Dataset entries
Segment Open

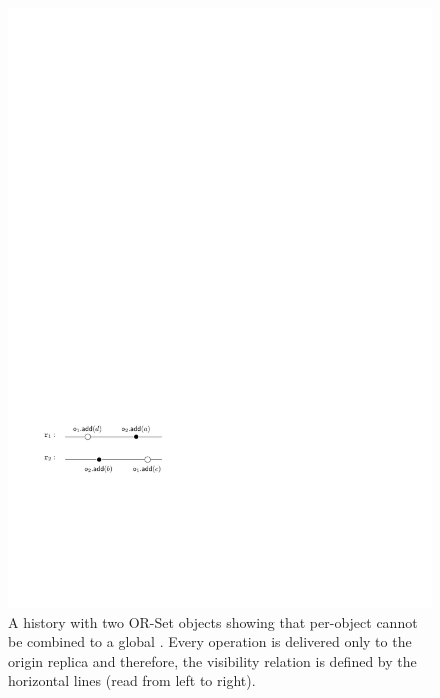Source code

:\begin{figure}[t]
  \centering
  \includegraphics[width=0.35 \textwidth]{figures/TwoSubLin-NotaGlobalLin.pdf}
  \caption{A history with two OR-Set objects showing that per-object  cannot be combined to a global \crdtlinearization{}. Every operation is delivered only to the origin replica and therefore, the visibility relation is defined by the horizontal lines (read from left to right).}
  \label{fig:negative_composition}
\end{figure}

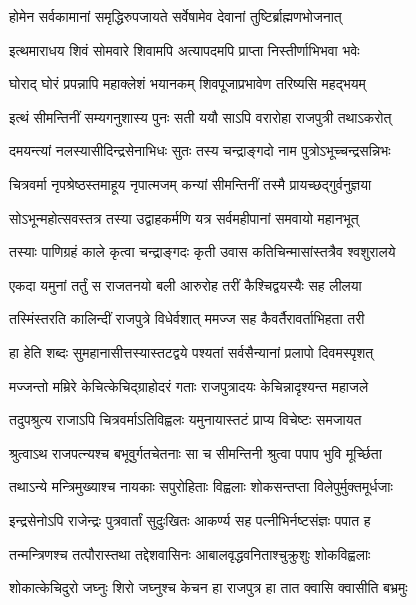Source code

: \twolineshloka
{होमेन सर्वकामानां समृद्धिरुपजायते}
{सर्वेषामेव देवानां तुष्टिर्ब्राह्मणभोजनात्} %

\twolineshloka
{इत्थमाराधय शिवं सोमवारे शिवामपि}
{अत्यापदमपि प्राप्ता निस्तीर्णाभिभवा भवेः} %

\twolineshloka
{घोराद् घोरं प्रपन्नापि महाक्लेशं भयानकम्}
{शिवपूजाप्रभावेण तरिष्यसि महद्भयम्} %

\twolineshloka
{इत्थं सीमन्तिनीं सम्यगनुशास्य पुनः सती}
{ययौ साऽपि वरारोहा राजपुत्री तथाऽकरोत्} %

\twolineshloka
{दमयन्त्यां नलस्यासीदिन्द्रसेनाभिधः सुतः}
{तस्य चन्द्राङ्गदो नाम पुत्रोऽभूच्चन्द्रसन्निभः} %

\twolineshloka
{चित्रवर्मा नृपश्रेष्ठस्तमाहूय नृपात्मजम्}
{कन्यां सीमन्तिनीं तस्मै प्रायच्छद्गुर्वनुज्ञया} %

\twolineshloka
{सोऽभून्महोत्सवस्तत्र तस्या उद्वाहकर्मणि}
{यत्र सर्वमहीपानां समवायो महानभूत्} %

\twolineshloka
{तस्याः पाणिग्रहं काले कृत्वा चन्द्राङ्गदः कृती}
{उवास कतिचिन्मासांस्तत्रैव श्वशुरालये} %

\twolineshloka
{एकदा यमुनां तर्तुं स राजतनयो बली}
{आरुरोह तरीं कैश्चिद्वयस्यैः सह लीलया} %

\twolineshloka
{तस्मिंस्तरति कालिन्दीं राजपुत्रे विधेर्वशात्}
{ममज्ज सह कैवर्तैरावर्ताभिहता तरी} %

\twolineshloka
{हा हेति शब्दः सुमहानासीत्तस्यास्तटद्वये}
{पश्यतां सर्वसैन्यानां प्रलापो दिवमस्पृशत्} %

\twolineshloka
{मज्जन्तो मम्रिरे केचित्केचिद्ग्राहोदरं गताः}
{राजपुत्रादयः केचिन्नादृश्यन्त महाजले} %

\twolineshloka
{तदुपश्रुत्य राजाऽपि चित्रवर्माऽतिविह्वलः}
{यमुनायास्तटं प्राप्य विचेष्टः समजायत} %

\twolineshloka
{श्रुत्वाऽथ राजपत्न्यश्च बभूवुर्गतचेतनाः}
{सा च सीमन्तिनी श्रुत्वा पपाप भुवि मूर्च्छिता} %

\twolineshloka
{तथाऽन्ये मन्त्रिमुख्याश्च नायकाः सपुरोहिताः}
{विह्वलाः शोकसन्तप्ता विलेपुर्मुक्तमूर्धजाः} %

\twolineshloka
{इन्द्रसेनोऽपि राजेन्द्रः पुत्रवार्तां सुदुःखितः}
{आकर्ण्य सह पत्नीभिर्नष्टसंज्ञः पपात ह} %

\twolineshloka
{तन्मन्त्रिणश्च तत्पौरास्तथा तद्देशवासिनः}
{आबालवृद्धवनिताश्चुक्रुशुः शोकविह्वलाः} %

\twolineshloka
{शोकात्केचिदुरो जघ्नुः शिरो जघ्नुश्च केचन}
{हा राजपुत्र हा तात क्वासि क्वासीति बभ्रमुः} %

Segment Closed

• _What the task requires_
Output all of the data exactly. Skip the pictures.

• _Answer to the exercise_
Source code

:\begin{figure}[t]
  \centering
  \includegraphics[width=0.35 \textwidth]{figures/TwoSubLin-NotaGlobalLin.pdf}
  \caption{A history with two OR-Set objects showing that per-object  cannot be combined to a global \crdtlinearization{}. Every operation is delivered only to the origin replica and therefore, the visibility relation is defined by the horizontal lines (read from left to right).}
  \label{fig:negative_composition}
\end{figure}

Source code

: \twolineshloka
{होमेन सर्वकामानां समृद्धिरुपजायते}
{सर्वेषामेव देवानां तुष्टिर्ब्राह्मणभोजनात्} %

\twolineshloka
{इत्थमाराधय शिवं सोमवारे शिवामपि}
{अत्यापदमपि प्राप्ता निस्तीर्णाभिभवा भवेः} %

\twolineshloka
{घोराद् घोरं प्रपन्नापि महाक्लेशं भयानकम्}
{शिवपूजाप्रभावेण तरिष्यसि महद्भयम्} %

\twolineshloka
{इत्थं सीमन्तिनीं सम्यगनुशास्य पुनः सती}
{ययौ साऽपि वरारोहा राजपुत्री तथाऽकरोत्} %

\twolineshloka
{दमयन्त्यां नलस्यासीदिन्द्रसेनाभिधः सुतः}
{तस्य चन्द्राङ्गदो नाम पुत्रोऽभूच्चन्द्रसन्निभः} %

\twolineshloka
{चित्रवर्मा नृपश्रेष्ठस्तमाहूय नृपात्मजम्}
{कन्यां सीमन्तिनीं तस्मै प्रायच्छद्गुर्वनुज्ञया} %

\twolineshloka
{सोऽभून्महोत्सवस्तत्र तस्या उद्वाहकर्मणि}
{यत्र सर्वमहीपानां समवायो महानभूत्} %

\twolineshloka
{तस्याः पाणिग्रहं काले कृत्वा चन्द्राङ्गदः कृती}
{उवास कतिचिन्मासांस्तत्रैव श्वशुरालये} %

\twolineshloka
{एकदा यमुनां तर्तुं स राजतनयो बली}
{आरुरोह तरीं कैश्चिद्वयस्यैः सह लीलया} %

\twolineshloka
{तस्मिंस्तरति कालिन्दीं राजपुत्रे विधेर्वशात्}
{ममज्ज सह कैवर्तैरावर्ताभिहता तरी} %

\twolineshloka
{हा हेति शब्दः सुमहानासीत्तस्यास्तटद्वये}
{पश्यतां सर्वसैन्यानां प्रलापो दिवमस्पृशत्} %

\twolineshloka
{मज्जन्तो मम्रिरे केचित्केचिद्ग्राहोदरं गताः}
{राजपुत्रादयः केचिन्नादृश्यन्त महाजले} %

\twolineshloka
{तदुपश्रुत्य राजाऽपि चित्रवर्माऽतिविह्वलः}
{यमुनायास्तटं प्राप्य विचेष्टः समजायत} %

\twolineshloka
{श्रुत्वाऽथ राजपत्न्यश्च बभूवुर्गतचेतनाः}
{सा च सीमन्तिनी श्रुत्वा पपाप भुवि मूर्च्छिता} %

\twolineshloka
{तथाऽन्ये मन्त्रिमुख्याश्च नायकाः सपुरोहिताः}
{विह्वलाः शोकसन्तप्ता विलेपुर्मुक्तमूर्धजाः} %

\twolineshloka
{इन्द्रसेनोऽपि राजेन्द्रः पुत्रवार्तां सुदुःखितः}
{आकर्ण्य सह पत्नीभिर्नष्टसंज्ञः पपात ह} %

\twolineshloka
{तन्मन्त्रिणश्च तत्पौरास्तथा तद्देशवासिनः}
{आबालवृद्धवनिताश्चुक्रुशुः शोकविह्वलाः} %

\twolineshloka
{शोकात्केचिदुरो जघ्नुः शिरो जघ्नुश्च केचन}
{हा राजपुत्र हा तात क्वासि क्वासीति बभ्रमुः} %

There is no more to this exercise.